MPEP

Clinical data
- Other names: 1-(α-Methylphenethyl)pyrrolidine; α-Methylphenethylpyrrolidine; α-Methyl-PEP; 1-(1-Methyl-2-phenylethyl)pyrrolidine
- Drug class: Stimulant
- ATC code: None;

Identifiers
- IUPAC name 1-(1-phenylpropan-2-yl)pyrrolidine;
- PubChem CID: 53665923;
- ChemSpider: 57577614;

Chemical and physical data
- Formula: C_{13}H_{19}N
- Molar mass: 189.302 g·mol^{−1}
- 3D model (JSmol): Interactive image;
- SMILES CC(CC1=CC=CC=C1)N2CCCC2;
- InChI InChI=1S/C13H19N/c1-12(14-9-5-6-10-14)11-13-7-3-2-4-8-13/h2-4,7-8,12H,5-6,9-11H2,1H3; Key:AWNZMWZMSDWFCV-UHFFFAOYSA-N;

= MPEP (drug) =

MPEP, also known as 1-(α-methylphenethyl)pyrrolidine, is a stimulant drug of the phenethylamine, amphetamine, and phenylethylpyrrolidine families.

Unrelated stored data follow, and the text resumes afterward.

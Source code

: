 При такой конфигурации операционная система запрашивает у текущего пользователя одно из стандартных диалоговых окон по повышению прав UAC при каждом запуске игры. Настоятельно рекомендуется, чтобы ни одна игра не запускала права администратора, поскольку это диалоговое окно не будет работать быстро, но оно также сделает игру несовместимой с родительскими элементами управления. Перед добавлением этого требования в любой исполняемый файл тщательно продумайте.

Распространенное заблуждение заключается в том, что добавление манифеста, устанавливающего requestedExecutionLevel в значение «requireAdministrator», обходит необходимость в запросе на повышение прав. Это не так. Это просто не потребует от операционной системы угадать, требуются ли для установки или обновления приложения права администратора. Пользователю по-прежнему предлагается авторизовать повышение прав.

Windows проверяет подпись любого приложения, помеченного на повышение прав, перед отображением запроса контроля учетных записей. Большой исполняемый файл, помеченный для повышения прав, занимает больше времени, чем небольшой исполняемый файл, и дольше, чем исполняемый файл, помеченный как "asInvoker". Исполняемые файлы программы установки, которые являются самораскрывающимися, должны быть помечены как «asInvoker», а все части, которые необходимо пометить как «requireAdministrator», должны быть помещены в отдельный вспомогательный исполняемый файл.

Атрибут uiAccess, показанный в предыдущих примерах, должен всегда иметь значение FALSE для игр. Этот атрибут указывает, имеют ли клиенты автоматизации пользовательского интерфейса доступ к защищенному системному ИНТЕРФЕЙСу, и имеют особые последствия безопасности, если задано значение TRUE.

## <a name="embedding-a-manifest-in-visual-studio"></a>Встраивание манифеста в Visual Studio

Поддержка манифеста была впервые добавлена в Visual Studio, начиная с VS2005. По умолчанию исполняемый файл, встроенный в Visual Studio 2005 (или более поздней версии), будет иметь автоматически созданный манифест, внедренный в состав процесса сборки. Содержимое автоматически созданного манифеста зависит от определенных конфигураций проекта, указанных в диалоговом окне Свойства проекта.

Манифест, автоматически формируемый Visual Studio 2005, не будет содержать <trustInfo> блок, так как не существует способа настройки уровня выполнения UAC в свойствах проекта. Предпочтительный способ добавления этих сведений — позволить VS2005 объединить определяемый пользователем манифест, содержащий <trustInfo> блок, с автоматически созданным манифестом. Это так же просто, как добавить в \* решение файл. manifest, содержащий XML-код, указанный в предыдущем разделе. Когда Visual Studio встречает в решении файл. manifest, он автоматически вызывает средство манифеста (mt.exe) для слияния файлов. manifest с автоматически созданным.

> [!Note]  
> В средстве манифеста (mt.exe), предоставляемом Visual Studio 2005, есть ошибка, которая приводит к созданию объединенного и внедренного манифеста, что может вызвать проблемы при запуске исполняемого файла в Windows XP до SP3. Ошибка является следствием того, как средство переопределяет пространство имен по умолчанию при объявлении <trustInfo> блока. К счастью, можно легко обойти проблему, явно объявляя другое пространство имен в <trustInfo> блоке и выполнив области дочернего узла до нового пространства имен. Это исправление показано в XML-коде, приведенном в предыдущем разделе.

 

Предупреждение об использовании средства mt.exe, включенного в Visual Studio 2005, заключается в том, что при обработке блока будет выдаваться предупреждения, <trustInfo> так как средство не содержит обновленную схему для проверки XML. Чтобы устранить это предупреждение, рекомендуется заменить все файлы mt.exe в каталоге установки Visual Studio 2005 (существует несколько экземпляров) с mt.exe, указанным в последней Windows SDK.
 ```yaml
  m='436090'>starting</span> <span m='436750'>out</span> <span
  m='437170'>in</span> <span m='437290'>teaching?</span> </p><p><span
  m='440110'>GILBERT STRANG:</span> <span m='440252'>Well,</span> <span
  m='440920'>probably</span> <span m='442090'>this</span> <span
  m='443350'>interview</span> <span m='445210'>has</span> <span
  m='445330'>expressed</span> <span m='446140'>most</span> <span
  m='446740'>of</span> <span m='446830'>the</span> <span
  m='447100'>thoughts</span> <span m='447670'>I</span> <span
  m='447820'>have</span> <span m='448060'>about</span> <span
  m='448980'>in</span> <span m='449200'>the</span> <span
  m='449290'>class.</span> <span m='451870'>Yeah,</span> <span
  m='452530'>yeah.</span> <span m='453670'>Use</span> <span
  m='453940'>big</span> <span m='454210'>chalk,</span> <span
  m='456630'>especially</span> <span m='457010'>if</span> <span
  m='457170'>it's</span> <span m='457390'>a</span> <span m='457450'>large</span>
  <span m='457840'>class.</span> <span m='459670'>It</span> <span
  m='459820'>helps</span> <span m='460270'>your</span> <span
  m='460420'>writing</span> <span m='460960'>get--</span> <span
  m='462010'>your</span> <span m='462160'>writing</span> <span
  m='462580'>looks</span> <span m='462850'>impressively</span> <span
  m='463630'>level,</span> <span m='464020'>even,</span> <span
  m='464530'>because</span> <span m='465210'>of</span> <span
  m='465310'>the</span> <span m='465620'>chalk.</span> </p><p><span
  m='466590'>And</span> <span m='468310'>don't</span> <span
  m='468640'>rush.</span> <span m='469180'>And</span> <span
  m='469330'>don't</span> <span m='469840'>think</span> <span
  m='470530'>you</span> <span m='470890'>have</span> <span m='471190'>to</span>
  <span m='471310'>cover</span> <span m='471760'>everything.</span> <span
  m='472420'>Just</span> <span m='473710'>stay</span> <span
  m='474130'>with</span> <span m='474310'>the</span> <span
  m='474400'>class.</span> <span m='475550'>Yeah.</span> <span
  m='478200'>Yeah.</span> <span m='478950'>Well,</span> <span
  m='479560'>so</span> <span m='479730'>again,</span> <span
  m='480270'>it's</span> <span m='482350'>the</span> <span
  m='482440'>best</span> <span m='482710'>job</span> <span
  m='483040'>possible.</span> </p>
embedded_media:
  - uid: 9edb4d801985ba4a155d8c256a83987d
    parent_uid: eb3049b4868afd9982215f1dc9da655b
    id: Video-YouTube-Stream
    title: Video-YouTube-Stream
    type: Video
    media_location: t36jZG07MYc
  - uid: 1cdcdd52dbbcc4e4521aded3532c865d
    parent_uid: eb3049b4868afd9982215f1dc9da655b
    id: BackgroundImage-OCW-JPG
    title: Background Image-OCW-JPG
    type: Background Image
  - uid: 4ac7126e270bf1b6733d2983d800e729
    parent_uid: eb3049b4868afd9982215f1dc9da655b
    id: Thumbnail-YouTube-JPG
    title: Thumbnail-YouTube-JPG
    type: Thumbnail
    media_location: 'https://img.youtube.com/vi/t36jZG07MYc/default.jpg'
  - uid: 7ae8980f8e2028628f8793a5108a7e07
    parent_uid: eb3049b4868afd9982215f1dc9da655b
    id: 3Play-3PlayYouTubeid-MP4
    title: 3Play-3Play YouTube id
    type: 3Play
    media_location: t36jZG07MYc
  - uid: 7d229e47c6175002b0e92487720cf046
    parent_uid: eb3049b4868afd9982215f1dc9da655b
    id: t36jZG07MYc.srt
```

It is the α-methyl derivative of phenylethylpyrrolidine (PEP). Notable derivatives of MPEP include prolintane (the α-propyl homologue), α-PPP (the β-keto or cathinone derivative), α-PVP (the β-keto and α-propyl homologue), pyrovalerone (4-methyl-α-PVP), and MDPV (3,4-methylenedioxy-α-PVP), among others. These compounds are known to act as norepinephrine–dopamine reuptake inhibitors (NDRIs) to produce their stimulant effects. MPEP was first described in the scientific literature by R. V. Heinzelman and B. D. Aspergren by 1953.